Moreover, the finding of a family (Fig. 3) with several healthy carriers in which the only subject who developed after receiving anticancer treatments reinforces the idea that among carriers of bDRA disease may manifest itself through a multistep process. It is indeed possible that the bDRA constitutes a sensitizing condition that in presence of additional elements, genetic, epigenetic or environmental, favors the development of a myopathic phenotype affecting different muscles thus explaining the wide spectrum of clinical phenotypes.

Overall, this possibility is emphasized by the low penetrance of bDRA and by the fact that more than 70% of carrier relatives in our study show no motor impairment. In all these cases, family analysis (see example Fig. 3) adds crucial information.

Furthermore, as shown in Fig. 4, the analysis of intra-familial phenotypes and mode of inheritance can help to identify pedigrees in which alternative diagnosis must be considered or new genes can be searched.

Our study shows that in the group of carriers of bDRA the molecular marker is relevant neither for the diagnosis, all categories are represented, nor for the assessment of the genetic risk in relatives, overall 70.9% of relatives are healthy. Instead the distribution of the phenotypes within each family can provide information about the possible mechanism leading to disease. Genetic counseling should be guided by the extended clinical investigation of the proband’s family. Families in which the pedigree analysis suggests mendelial models of inheritance should be investigated to find candidate genes responsible for disease. In isolated cases one should consider additional factors contributing to disease development.

Overall, the evidences reported by the Italian Clinical Network for FSHD highlight the need to consider a standardized assessment for the best clinical management, for selection of patients in testing genetic modifiers and for trial readiness48.

Conclusions

Since we found that in our healthy control population 3.7% of subjects carry a bDRA, the detection of it should be consider as a genetic susceptibility condition rather than a diagnostic marker. Accordingly, our large cohort study confirmed that the diagnostic value of bDRA is poor and, therefore, the recurrence risk cannot be estimated.

We therefore recommend diagnostic procedures and genetic counseling to be based on clinical data and family studies (Fig. 5). In families in which the index case and at least one affected relative show the classical FSHD phenotype, the diagnosis of FSHD can be performed and the mode of inheritance (autosomal dominant? recessive? X-linked?) should be investigated; these families can be selected to further studies in order to search for additional genes/modifier/causative factors. In presence of atypical phenotypes and/or isolated cases with all healthy relatives it is not possible to perform conclusive diagnosis of FSHD. All these cases need further investigation, such as muscle biopsy, for a proper diagnosis or to investigate environmental factors or co-morbidities that may trigger the pathogenic process (Fig. 5).
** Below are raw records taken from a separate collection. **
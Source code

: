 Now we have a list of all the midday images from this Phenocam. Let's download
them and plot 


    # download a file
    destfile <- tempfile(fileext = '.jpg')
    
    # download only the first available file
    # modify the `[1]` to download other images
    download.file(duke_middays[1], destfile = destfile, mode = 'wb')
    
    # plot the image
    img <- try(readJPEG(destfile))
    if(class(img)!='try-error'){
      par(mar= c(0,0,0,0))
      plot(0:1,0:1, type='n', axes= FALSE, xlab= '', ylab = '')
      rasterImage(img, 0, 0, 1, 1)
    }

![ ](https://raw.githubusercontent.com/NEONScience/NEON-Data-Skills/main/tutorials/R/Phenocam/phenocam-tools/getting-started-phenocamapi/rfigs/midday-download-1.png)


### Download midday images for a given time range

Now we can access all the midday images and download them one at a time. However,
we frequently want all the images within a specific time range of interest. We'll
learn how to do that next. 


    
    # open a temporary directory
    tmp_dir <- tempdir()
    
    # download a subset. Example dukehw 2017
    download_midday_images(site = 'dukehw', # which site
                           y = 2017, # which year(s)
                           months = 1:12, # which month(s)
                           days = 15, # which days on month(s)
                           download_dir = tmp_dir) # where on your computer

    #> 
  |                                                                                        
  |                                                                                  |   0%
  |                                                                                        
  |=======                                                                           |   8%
Nowadays different high-throughput sequencing approaches, such as Whole Genome Sequencing or Whole Exome Sequencing, are available for family studies aimed at identifying genetic factors, including molecular mosaicism, contributing to the clinical phenotype.

Figure 5
figure 5

Proposal of a diagnostic flow chart for index cases with bDRA.

Our recommendations constitute the basis for stratification and definition of eligibility criteria for trial readiness of cases in which a bDRA is detected.